社会的階級としてのいわゆる「武士」ではない点がポイントだが、武家の出身でありながら武士たり得なかった者、あるいはその道を捨てた者が、野伏集団の中核を担っている事例もある。
武装する目的は主に落武者狩りで、略奪者やその他の襲撃から土地を守るための自衛、逆に匪賊野盗となって近隣から略奪を行うなど。
また「足軽として徴発された農民」を野伏と呼称することもあり、大名との雇用契約で身を立てる者もあったとか。
『指輪物語』の野伏
J.R.R.トールキンによる『指輪物語(The Lord of the Rings)』の日本語版は、1972年から1975年にかけて評論社から出版された。

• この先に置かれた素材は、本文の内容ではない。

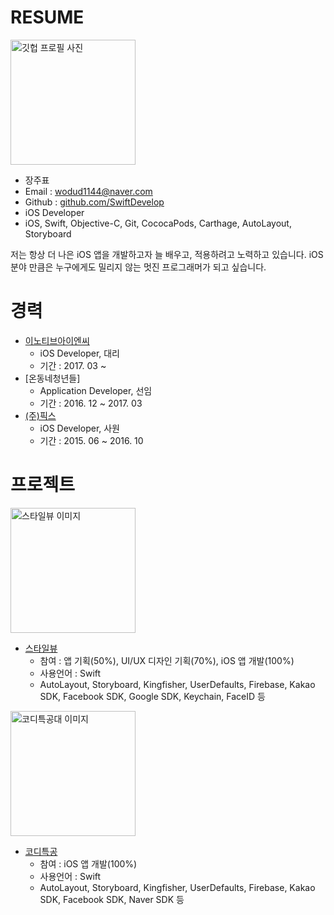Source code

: # RESUME

<img alt="깃헙 프로필 사진" src="https://avatars2.githubusercontent.com/u/31886139?s=400&u=0cb30065290dbad6f46c3405175399b7dc424bc3&v=4" width="200">

* 장주표
* Email : wodud1144@naver.com
* Github : [github.com/SwiftDevelop](https://github.com/SwiftDevelop)
* iOS Developer
* iOS, Swift, Objective-C, Git, CococaPods, Carthage, AutoLayout, Storyboard

저는 항상 더 나은 iOS 앱을 개발하고자 늘 배우고, 적용하려고 노력하고 있습니다. iOS 분야 만큼은 누구에게도 밀리지 않는 멋진 프로그래머가 되고 싶습니다.

# 경력

* [이노티브아이엔씨](https://innotiveinc.co.kr)
  - iOS Developer, 대리
  - 기간 : 2017. 03 ~
* [온동네청년들]
  - Application Developer, 선임
  - 기간 : 2016. 12 ~ 2017. 03
* [(주)픽스](https://www.fixinc.co.kr/html/00_main/)
  - iOS Developer, 사원
  - 기간 : 2015. 06 ~ 2016. 10
  
  
# 프로젝트

<img alt="스타일뷰 이미지" src="https://is1-ssl.mzstatic.com/image/thumb/Purple113/v4/99/bc/b4/99bcb451-4d7c-c044-930c-0f668a834656/AppIcon-0-0-1x_U007emarketing-0-0-0-7-0-0-sRGB-0-0-0-GLES2_U002c0-512MB-85-220-0-0.png/460x0w.png" width="200">

* [스타일뷰](https://apps.apple.com/kr/app/스타일뷰-styleview/id1181523981)
  - 참여 : 앱 기획(50%), UI/UX 디자인 기획(70%), iOS 앱 개발(100%)
  - 사용언어 : Swift
  - AutoLayout, Storyboard, Kingfisher, UserDefaults, Firebase, Kakao SDK, Facebook SDK, Google SDK, Keychain, FaceID 등
  
<img alt="코디특공대 이미지" src="https://is4-ssl.mzstatic.com/image/thumb/Purple113/v4/02/69/da/0269da71-cb23-0763-a525-ed76838e7000/AppIcon-0-0-1x_U007emarketing-0-0-0-5-0-0-sRGB-0-0-0-GLES2_U002c0-512MB-85-220-0-0.png/230x0w.png" width="200">

* [코디특공](https://apps.apple.com/kr/app/코디특공대/id1262951849)
  - 참여 : iOS 앱 개발(100%)
  - 사용언어 : Swift
  - AutoLayout, Storyboard, Kingfisher, UserDefaults, Firebase, Kakao SDK, Facebook SDK, Naver SDK  등
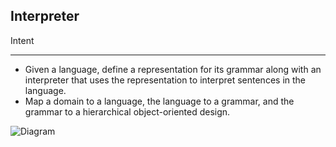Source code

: 
Interpreter 
---

Intent

---

- Given a language, define a representation for its grammar along with an interpreter that uses the representation to interpret sentences in the language.
- Map a domain to a language, the language to a grammar, and the grammar to a hierarchical object-oriented design.

![Diagram](http://www.dofactory.com/images/diagrams/net/interpreter.gif)
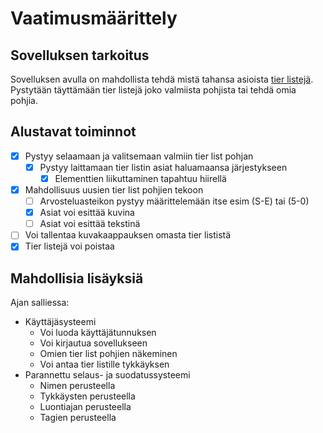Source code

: # Vaatimusmäärittely

## Sovelluksen tarkoitus

Sovelluksen avulla on mahdollista tehdä mistä tahansa asioista [tier listejä](https://en.wikipedia.org/wiki/Tier_list).
Pystytään täyttämään tier listejä joko valmiista pohjista tai tehdä omia pohjia.

## Alustavat toiminnot

- [x] Pystyy selaamaan ja valitsemaan valmiin tier list pohjan
    - [x] Pystyy laittamaan tier listin asiat haluamaansa järjestykseen
        - [x] Elementtien liikuttaminen tapahtuu hiirellä
- [x] Mahdollisuus uusien tier list pohjien tekoon
    - [ ] Arvosteluasteikon pystyy määrittelemään itse esim (S-E) tai (5-0)
    - [x] Asiat voi esittää kuvina
    - [ ] Asiat voi esittää tekstinä
- [ ] Voi tallentaa kuvakaappauksen omasta tier lististä
- [x] Tier listejä voi poistaa

## Mahdollisia lisäyksiä

Ajan salliessa:

- Käyttäjäsysteemi
    - Voi luoda käyttäjätunnuksen
    - Voi kirjautua sovellukseen
    - Omien tier list pohjien näkeminen
    - Voi antaa tier listille tykkäyksen
- Parannettu selaus- ja suodatussysteemi
    - Nimen perusteella
    - Tykkäysten perusteella
    - Luontiajan perusteella
    - Tagien perusteella


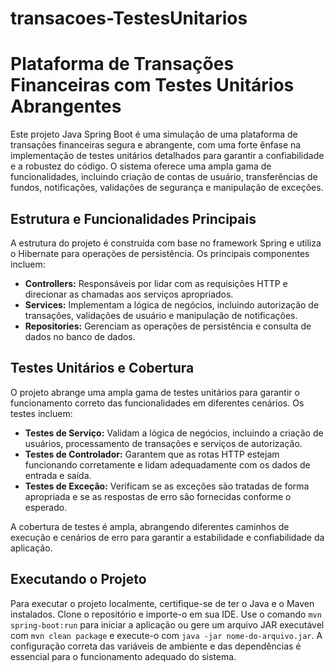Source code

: # transacoes-TestesUnitarios
# Plataforma de Transações Financeiras com Testes Unitários Abrangentes

Este projeto Java Spring Boot é uma simulação de uma plataforma de transações financeiras segura e abrangente, com uma forte ênfase na implementação de testes unitários detalhados para garantir a confiabilidade e a robustez do código. O sistema oferece uma ampla gama de funcionalidades, incluindo criação de contas de usuário, transferências de fundos, notificações, validações de segurança e manipulação de exceções.

## Estrutura e Funcionalidades Principais

A estrutura do projeto é construída com base no framework Spring e utiliza o Hibernate para operações de persistência. Os principais componentes incluem:

- **Controllers:** Responsáveis por lidar com as requisições HTTP e direcionar as chamadas aos serviços apropriados.
- **Services:** Implementam a lógica de negócios, incluindo autorização de transações, validações de usuário e manipulação de notificações.
- **Repositories:** Gerenciam as operações de persistência e consulta de dados no banco de dados.

## Testes Unitários e Cobertura

O projeto abrange uma ampla gama de testes unitários para garantir o funcionamento correto das funcionalidades em diferentes cenários. Os testes incluem:

- **Testes de Serviço:** Validam a lógica de negócios, incluindo a criação de usuários, processamento de transações e serviços de autorização.
- **Testes de Controlador:** Garantem que as rotas HTTP estejam funcionando corretamente e lidam adequadamente com os dados de entrada e saída.
- **Testes de Exceção:** Verificam se as exceções são tratadas de forma apropriada e se as respostas de erro são fornecidas conforme o esperado.

A cobertura de testes é ampla, abrangendo diferentes caminhos de execução e cenários de erro para garantir a estabilidade e confiabilidade da aplicação.

## Executando o Projeto

Para executar o projeto localmente, certifique-se de ter o Java e o Maven instalados. Clone o repositório e importe-o em sua IDE. Use o comando `mvn spring-boot:run` para iniciar a aplicação ou gere um arquivo JAR executável com `mvn clean package` e execute-o com `java -jar nome-do-arquivo.jar`. A configuração correta das variáveis de ambiente e das dependências é essencial para o funcionamento adequado do sistema.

この際日本語翻訳を担当したのは作家で翻訳家・文学研究者の瀬田貞二で、英語由来の語句の多くが日本語に置き換えられており、「レンジャー(ranger)」が「野伏」に訳されているのもその一つ。これらはトールキンの意向を反映した結果でもある。
ファンタジー作品の野伏
『指輪物語』は多くのファンタジー作品に(間接的なものも含め)多大な影響を及ぼしており、現在まで多くの作品においていわゆる「レンジャー(ranger)」をあえて「野伏」と表記する。
独自設定の「野伏」
概念として一般化された「野伏」とは別に、作品ごとの独自設定に基づいて描写される「野伏」もある。